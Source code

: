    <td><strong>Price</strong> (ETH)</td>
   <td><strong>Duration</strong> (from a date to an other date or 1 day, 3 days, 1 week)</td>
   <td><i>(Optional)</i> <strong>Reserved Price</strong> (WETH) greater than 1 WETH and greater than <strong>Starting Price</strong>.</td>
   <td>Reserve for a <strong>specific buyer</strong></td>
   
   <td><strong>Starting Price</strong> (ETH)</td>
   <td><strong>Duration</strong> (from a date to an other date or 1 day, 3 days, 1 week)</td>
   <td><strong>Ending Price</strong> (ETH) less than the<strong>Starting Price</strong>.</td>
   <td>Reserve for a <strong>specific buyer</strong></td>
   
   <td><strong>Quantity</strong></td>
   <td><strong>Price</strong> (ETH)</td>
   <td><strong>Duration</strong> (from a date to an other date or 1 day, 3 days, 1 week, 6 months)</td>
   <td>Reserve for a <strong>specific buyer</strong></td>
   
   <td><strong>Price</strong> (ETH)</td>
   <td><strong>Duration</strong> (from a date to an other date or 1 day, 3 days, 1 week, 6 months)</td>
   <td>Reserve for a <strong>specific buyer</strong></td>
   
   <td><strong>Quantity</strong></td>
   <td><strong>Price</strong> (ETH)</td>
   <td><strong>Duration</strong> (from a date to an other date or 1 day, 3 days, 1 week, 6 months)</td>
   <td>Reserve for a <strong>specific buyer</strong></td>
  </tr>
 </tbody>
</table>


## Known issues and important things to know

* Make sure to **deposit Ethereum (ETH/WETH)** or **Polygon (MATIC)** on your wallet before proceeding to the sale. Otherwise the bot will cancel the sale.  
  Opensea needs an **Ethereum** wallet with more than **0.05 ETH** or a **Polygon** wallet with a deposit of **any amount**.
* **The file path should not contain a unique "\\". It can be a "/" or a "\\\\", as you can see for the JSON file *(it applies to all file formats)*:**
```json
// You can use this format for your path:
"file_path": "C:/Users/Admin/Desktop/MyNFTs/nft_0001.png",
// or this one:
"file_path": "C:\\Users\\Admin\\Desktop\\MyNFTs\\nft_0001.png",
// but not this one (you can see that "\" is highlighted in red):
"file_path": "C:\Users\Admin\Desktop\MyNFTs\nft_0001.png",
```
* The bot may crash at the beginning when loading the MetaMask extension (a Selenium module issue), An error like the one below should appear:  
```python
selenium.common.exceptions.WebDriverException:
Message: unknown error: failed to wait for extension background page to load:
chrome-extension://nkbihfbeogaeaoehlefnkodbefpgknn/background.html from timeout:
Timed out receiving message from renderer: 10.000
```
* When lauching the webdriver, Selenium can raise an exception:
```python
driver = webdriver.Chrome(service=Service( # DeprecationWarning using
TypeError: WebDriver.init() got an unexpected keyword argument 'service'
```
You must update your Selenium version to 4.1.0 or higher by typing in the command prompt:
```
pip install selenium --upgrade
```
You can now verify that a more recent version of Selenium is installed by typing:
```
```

________

* [What needs to be done]
Repeat the listing in full, keeping every line exactly as it is.

* [Result of this exercise]
Source code

:    <td><strong>Price</strong> (ETH)</td>
   <td><strong>Duration</strong> (from a date to an other date or 1 day, 3 days, 1 week)</td>
   <td><i>(Optional)</i> <strong>Reserved Price</strong> (WETH) greater than 1 WETH and greater than <strong>Starting Price</strong>.</td>
   <td>Reserve for a <strong>specific buyer</strong></td>
   
   <td><strong>Starting Price</strong> (ETH)</td>
   <td><strong>Duration</strong> (from a date to an other date or 1 day, 3 days, 1 week)</td>
   <td><strong>Ending Price</strong> (ETH) less than the<strong>Starting Price</strong>.</td>
   <td>Reserve for a <strong>specific buyer</strong></td>
   
   <td><strong>Quantity</strong></td>
   <td><strong>Price</strong> (ETH)</td>
   <td><strong>Duration</strong> (from a date to an other date or 1 day, 3 days, 1 week, 6 months)</td>
   <td>Reserve for a <strong>specific buyer</strong></td>
   
   <td><strong>Price</strong> (ETH)</td>
   <td><strong>Duration</strong> (from a date to an other date or 1 day, 3 days, 1 week, 6 months)</td>
   <td>Reserve for a <strong>specific buyer</strong></td>
   
   <td><strong>Quantity</strong></td>
   <td><strong>Price</strong> (ETH)</td>
   <td><strong>Duration</strong> (from a date to an other date or 1 day, 3 days, 1 week, 6 months)</td>
   <td>Reserve for a <strong>specific buyer</strong></td>
  </tr>
 </tbody>
</table>


## Known issues and important things to know

* Make sure to **deposit Ethereum (ETH/WETH)** or **Polygon (MATIC)** on your wallet before proceeding to the sale. Otherwise the bot will cancel the sale.  
  Opensea needs an **Ethereum** wallet with more than **0.05 ETH** or a **Polygon** wallet with a deposit of **any amount**.
* **The file path should not contain a unique "\\". It can be a "/" or a "\\\\", as you can see for the JSON file *(it applies to all file formats)*:**
```json
// You can use this format for your path:
"file_path": "C:/Users/Admin/Desktop/MyNFTs/nft_0001.png",
// or this one:
"file_path": "C:\\Users\\Admin\\Desktop\\MyNFTs\\nft_0001.png",
// but not this one (you can see that "\" is highlighted in red):
"file_path": "C:\Users\Admin\Desktop\MyNFTs\nft_0001.png",
```
* The bot may crash at the beginning when loading the MetaMask extension (a Selenium module issue), An error like the one below should appear:  
```python
selenium.common.exceptions.WebDriverException:
Message: unknown error: failed to wait for extension background page to load:
chrome-extension://nkbihfbeogaeaoehlefnkodbefpgknn/background.html from timeout:
Timed out receiving message from renderer: 10.000
```
* When lauching the webdriver, Selenium can raise an exception:
```python
driver = webdriver.Chrome(service=Service( # DeprecationWarning using
TypeError: WebDriver.init() got an unexpected keyword argument 'service'
```
You must update your Selenium version to 4.1.0 or higher by typing in the command prompt:
```
pip install selenium --upgrade
```
You can now verify that a more recent version of Selenium is installed by typing:
```
```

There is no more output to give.